◆ Data
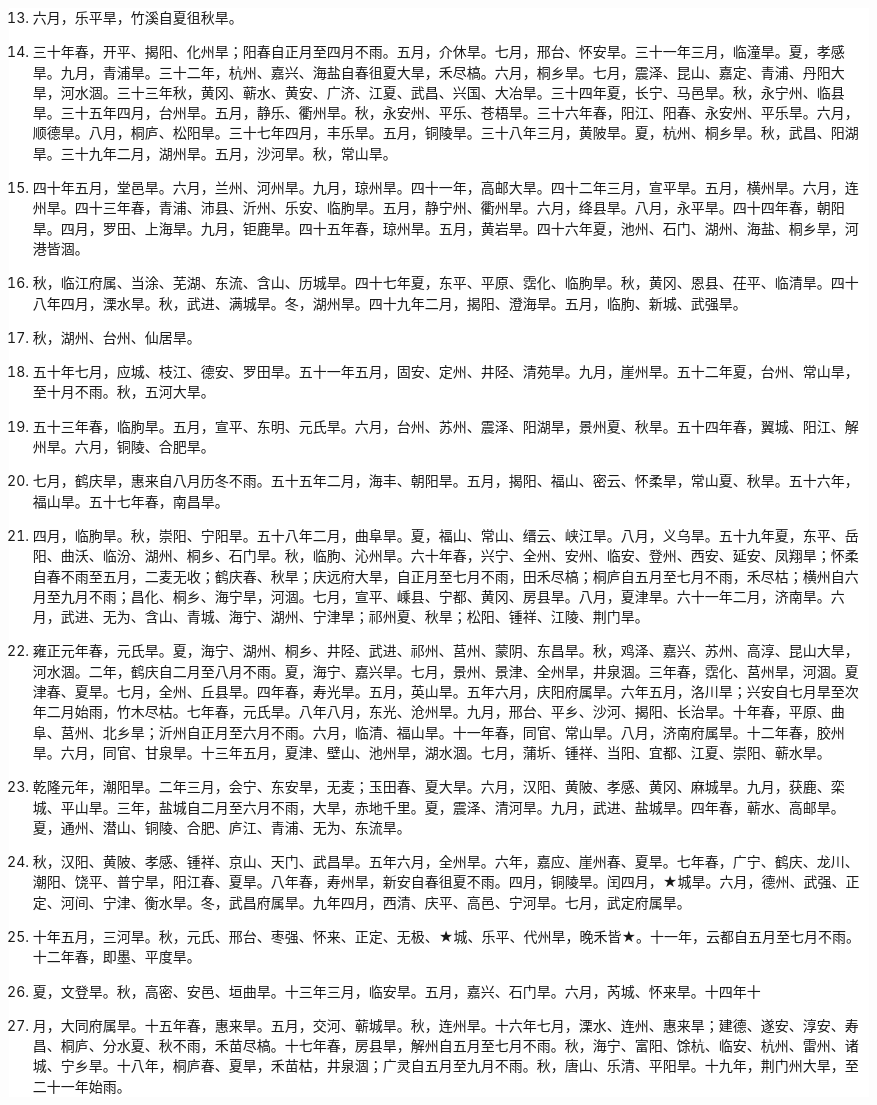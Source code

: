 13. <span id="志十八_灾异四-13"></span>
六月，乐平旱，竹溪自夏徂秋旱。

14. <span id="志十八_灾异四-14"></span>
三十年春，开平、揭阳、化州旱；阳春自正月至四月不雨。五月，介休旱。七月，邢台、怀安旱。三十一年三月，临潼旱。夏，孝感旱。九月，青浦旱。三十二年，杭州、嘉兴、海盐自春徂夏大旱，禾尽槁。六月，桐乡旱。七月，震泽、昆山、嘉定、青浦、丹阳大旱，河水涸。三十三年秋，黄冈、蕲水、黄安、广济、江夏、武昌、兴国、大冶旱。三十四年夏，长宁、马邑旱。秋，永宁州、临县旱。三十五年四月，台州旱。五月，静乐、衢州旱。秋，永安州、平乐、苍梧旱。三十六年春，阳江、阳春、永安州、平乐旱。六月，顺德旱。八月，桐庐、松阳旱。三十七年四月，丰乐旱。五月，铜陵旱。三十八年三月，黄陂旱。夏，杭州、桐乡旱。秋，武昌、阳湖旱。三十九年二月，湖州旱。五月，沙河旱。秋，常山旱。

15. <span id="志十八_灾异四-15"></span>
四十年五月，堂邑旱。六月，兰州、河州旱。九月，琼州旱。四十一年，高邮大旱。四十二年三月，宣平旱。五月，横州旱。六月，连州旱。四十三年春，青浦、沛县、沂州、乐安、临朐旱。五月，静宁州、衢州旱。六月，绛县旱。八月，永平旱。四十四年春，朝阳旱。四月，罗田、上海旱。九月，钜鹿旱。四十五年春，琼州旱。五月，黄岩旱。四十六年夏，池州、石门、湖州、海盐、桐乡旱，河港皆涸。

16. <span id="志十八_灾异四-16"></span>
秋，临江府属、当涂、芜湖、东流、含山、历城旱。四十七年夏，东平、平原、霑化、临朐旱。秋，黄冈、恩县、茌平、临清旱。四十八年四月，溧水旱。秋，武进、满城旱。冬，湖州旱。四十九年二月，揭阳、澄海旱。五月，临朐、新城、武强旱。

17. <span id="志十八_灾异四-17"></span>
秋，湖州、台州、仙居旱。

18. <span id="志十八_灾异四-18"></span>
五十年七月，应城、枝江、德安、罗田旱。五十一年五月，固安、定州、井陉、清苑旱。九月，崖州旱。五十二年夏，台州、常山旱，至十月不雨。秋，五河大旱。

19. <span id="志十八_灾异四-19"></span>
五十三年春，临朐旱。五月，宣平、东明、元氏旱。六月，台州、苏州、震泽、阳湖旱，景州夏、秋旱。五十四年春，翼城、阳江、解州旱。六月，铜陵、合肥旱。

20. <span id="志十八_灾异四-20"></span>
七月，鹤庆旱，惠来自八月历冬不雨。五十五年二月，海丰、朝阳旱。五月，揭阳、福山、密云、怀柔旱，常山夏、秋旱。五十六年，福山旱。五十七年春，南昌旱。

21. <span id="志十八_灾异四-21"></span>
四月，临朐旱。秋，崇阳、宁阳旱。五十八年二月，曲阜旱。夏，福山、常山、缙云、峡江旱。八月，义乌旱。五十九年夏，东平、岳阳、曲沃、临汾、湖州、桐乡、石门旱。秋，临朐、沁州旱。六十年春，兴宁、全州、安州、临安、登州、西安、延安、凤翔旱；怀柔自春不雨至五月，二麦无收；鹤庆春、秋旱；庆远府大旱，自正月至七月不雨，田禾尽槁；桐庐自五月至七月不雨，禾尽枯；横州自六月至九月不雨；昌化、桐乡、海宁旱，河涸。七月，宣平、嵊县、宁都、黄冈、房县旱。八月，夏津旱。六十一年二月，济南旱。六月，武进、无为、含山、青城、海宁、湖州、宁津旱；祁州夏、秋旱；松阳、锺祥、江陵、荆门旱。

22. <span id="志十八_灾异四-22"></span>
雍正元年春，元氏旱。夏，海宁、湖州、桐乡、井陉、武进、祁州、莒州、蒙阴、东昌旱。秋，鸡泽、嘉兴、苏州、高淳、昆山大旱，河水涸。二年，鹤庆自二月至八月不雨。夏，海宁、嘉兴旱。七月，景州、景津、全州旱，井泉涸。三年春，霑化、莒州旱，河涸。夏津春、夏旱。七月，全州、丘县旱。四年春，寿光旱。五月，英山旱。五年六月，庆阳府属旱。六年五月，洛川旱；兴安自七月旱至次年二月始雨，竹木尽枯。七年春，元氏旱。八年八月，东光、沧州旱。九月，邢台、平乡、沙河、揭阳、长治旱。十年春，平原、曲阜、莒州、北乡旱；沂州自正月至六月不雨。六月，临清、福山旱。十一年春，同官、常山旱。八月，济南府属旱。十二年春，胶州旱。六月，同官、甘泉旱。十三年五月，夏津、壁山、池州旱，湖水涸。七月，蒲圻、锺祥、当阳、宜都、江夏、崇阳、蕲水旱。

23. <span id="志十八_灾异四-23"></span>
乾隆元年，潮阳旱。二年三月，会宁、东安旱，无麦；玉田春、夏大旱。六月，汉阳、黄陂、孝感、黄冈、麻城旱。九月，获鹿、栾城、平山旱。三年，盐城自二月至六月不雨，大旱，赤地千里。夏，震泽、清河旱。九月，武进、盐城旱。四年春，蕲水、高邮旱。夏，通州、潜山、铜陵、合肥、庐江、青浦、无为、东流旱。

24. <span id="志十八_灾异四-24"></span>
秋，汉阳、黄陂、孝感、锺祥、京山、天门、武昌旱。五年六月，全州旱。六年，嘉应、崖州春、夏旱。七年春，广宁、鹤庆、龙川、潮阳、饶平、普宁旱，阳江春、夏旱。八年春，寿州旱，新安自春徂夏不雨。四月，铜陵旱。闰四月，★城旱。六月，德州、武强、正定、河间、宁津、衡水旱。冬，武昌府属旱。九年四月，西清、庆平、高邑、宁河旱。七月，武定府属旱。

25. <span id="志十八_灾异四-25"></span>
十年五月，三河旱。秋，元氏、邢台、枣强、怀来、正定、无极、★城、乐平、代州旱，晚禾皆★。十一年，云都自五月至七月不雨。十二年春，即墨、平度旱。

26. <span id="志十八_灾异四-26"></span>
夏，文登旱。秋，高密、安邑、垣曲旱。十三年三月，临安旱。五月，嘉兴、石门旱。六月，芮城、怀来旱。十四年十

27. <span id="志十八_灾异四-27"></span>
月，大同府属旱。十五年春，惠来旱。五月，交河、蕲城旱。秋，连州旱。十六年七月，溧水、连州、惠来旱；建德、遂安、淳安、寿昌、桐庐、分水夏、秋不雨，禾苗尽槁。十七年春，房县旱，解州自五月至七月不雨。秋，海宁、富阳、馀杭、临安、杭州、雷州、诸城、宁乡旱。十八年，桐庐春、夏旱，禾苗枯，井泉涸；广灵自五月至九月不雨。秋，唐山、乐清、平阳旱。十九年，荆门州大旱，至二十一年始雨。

◆ What you will do
Each line containing the word "十二年春" must be pulled from the listing and copied.

◆ Output for this exercise
雍正元年春，元氏旱。夏，海宁、湖州、桐乡、井陉、武进、祁州、莒州、蒙阴、东昌旱。秋，鸡泽、嘉兴、苏州、高淳、昆山大旱，河水涸。二年，鹤庆自二月至八月不雨。夏，海宁、嘉兴旱。七月，景州、景津、全州旱，井泉涸。三年春，霑化、莒州旱，河涸。夏津春、夏旱。七月，全州、丘县旱。四年春，寿光旱。五月，英山旱。五年六月，庆阳府属旱。六年五月，洛川旱；兴安自七月旱至次年二月始雨，竹木尽枯。七年春，元氏旱。八年八月，东光、沧州旱。九月，邢台、平乡、沙河、揭阳、长治旱。十年春，平原、曲阜、莒州、北乡旱；沂州自正月至六月不雨。六月，临清、福山旱。十一年春，同官、常山旱。八月，济南府属旱。十二年春，胶州旱。六月，同官、甘泉旱。十三年五月，夏津、壁山、池州旱，湖水涸。七月，蒲圻、锺祥、当阳、宜都、江夏、崇阳、蕲水旱。
十年五月，三河旱。秋，元氏、邢台、枣强、怀来、正定、无极、★城、乐平、代州旱，晚禾皆★。十一年，云都自五月至七月不雨。十二年春，即墨、平度旱。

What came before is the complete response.